Because of how the Eagles and Chip Kelly weathered the fallout from Riley Cooper's controversy last season, Michael Sam, who came out as an openly gay man in August, may be the team most prepared to welcme him into the locker room.
Michael Sam is about to be the answer to the question that has been hanging over the National Football League for the last several years.
Is the NFL ready for an openy gay player in their locker rooms?
As was reported in an interview with ESPN, the New York Times and OutSports, Sam revealed that he is an openly gay man, and had come out to his Missouri teammates last summer and they had kept his revelation a secret.
While there will be plenty of debate in the coming weeks and months leading up to the Scouting Combine in Indianapolis and the draft in May. His eventual destination could very well end up being the Philadelphia Eagles.
In a perfect world, Same's evaluation will come down to what happens between the white lines but finding a home for a defensive end with an SEC leading leading 11.5 sacks and 19 tackles for loss with jaded glasses because of weak competition in games against Vanderbilt and Florida, as well as less than ideal size to play defensive end in a 4-3 scheme.
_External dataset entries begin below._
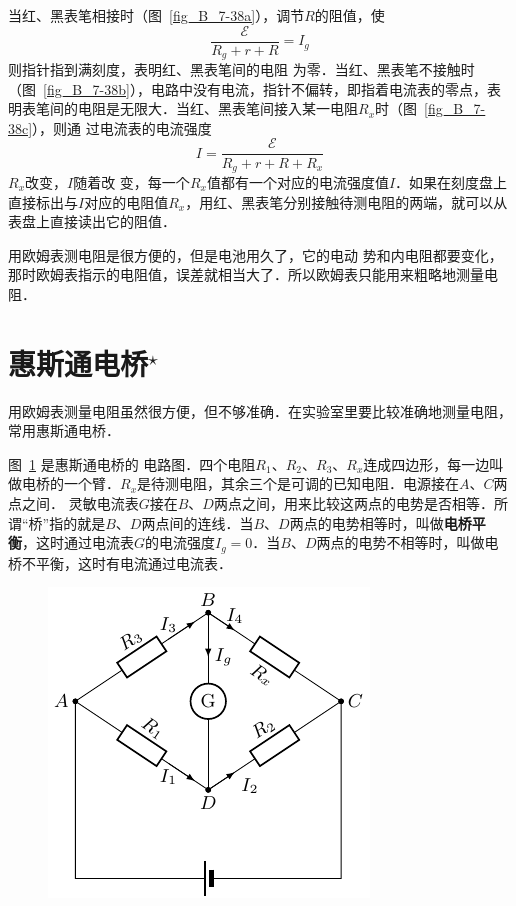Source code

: 当红、黑表笔相接时（图~\ref{fig_B_7-38a}），调节$R$的阻值，使
\[\frac{\mathcal{E}}{R_g+r+R}=I_g\]
则指针指到满刻度，表明红、黑表笔间的电阻
为零．当红、黑表笔不接触时（图~\ref{fig_B_7-38b}），电路中没有电流，指针不偏转，即指着电流表的零点，表明表笔间的电阻是无限大．当红、黑表笔间接入某一电阻$R_x$时（图~\ref{fig_B_7-38c}），则通
过电流表的电流强度
\[I=\frac{\mathcal{E}}{R_g+r+R+R_x}\]
$R_x$改变，$I$随着改
变，每一个$R_x$值都有一个对应的电流强度值$I$．如果在刻度盘上直接标出与$I$对应的电阻值$R_x$，用红、黑表笔分别接触待测电阻的两端，就可以从表盘上直接读出它的阻值．

用欧姆表测电阻是很方便的，但是电池用久了，它的电动
势和内电阻都要变化，那时欧姆表指示的电阻值，误差就相当大了．所以欧姆表只能用来粗略地测量电阻．



\section{惠斯通电桥$^\star$}
用欧姆表测量电阻虽然很方便，但不够准确．在实验室里要比较准确地测量电阻，常用惠斯通电桥．


图~\ref{fig_B_7-39} 是惠斯通电桥的
电路图．四个电阻$R_1$、$R_2$、$R_3$、$R_x$连成四边形，每一边叫做电桥的一个臂．$R_x$是待测电阻，其余三个是可调的已知电阻．电源接在$A$、$C$两点之间．
灵敏电流表$G$接在$B$、$D$两点之间，用来比较这两点的电势是否相等．所谓“桥”指的就是$B$、$D$两点间的连线．当$B$、$D$两点的电势相等时，叫做\textbf{电桥平衡}，这时通过电流表$G$的电流强度$I_g=0$．当$B$、$D$两点的电势不相等时，叫做电桥不平衡，这时有电流通过电流表．

\begin{figure}[htbp]
	\centering
	\includegraphics{fig/B/7-39.pdf}
	\caption{}\label{fig_B_7-39}
\end{figure}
Yet, this is not a perfect world and his sexual orientation will hold weight in evaluations of how adding him to the chemistry of locker rooms across the league will skew the chemistry already in place.
That is where Chip Kelly and the Eagles come into play.
Billy Davis' defense runs a 3-4 and it seems as though a priority this offseason has been adding to a pass rush that struggled to get to the quarterback, and bolster a special teams unit that were deficient in the waning moments of a playoff loss to the New Orleans Saints and inconsistent at best all season long.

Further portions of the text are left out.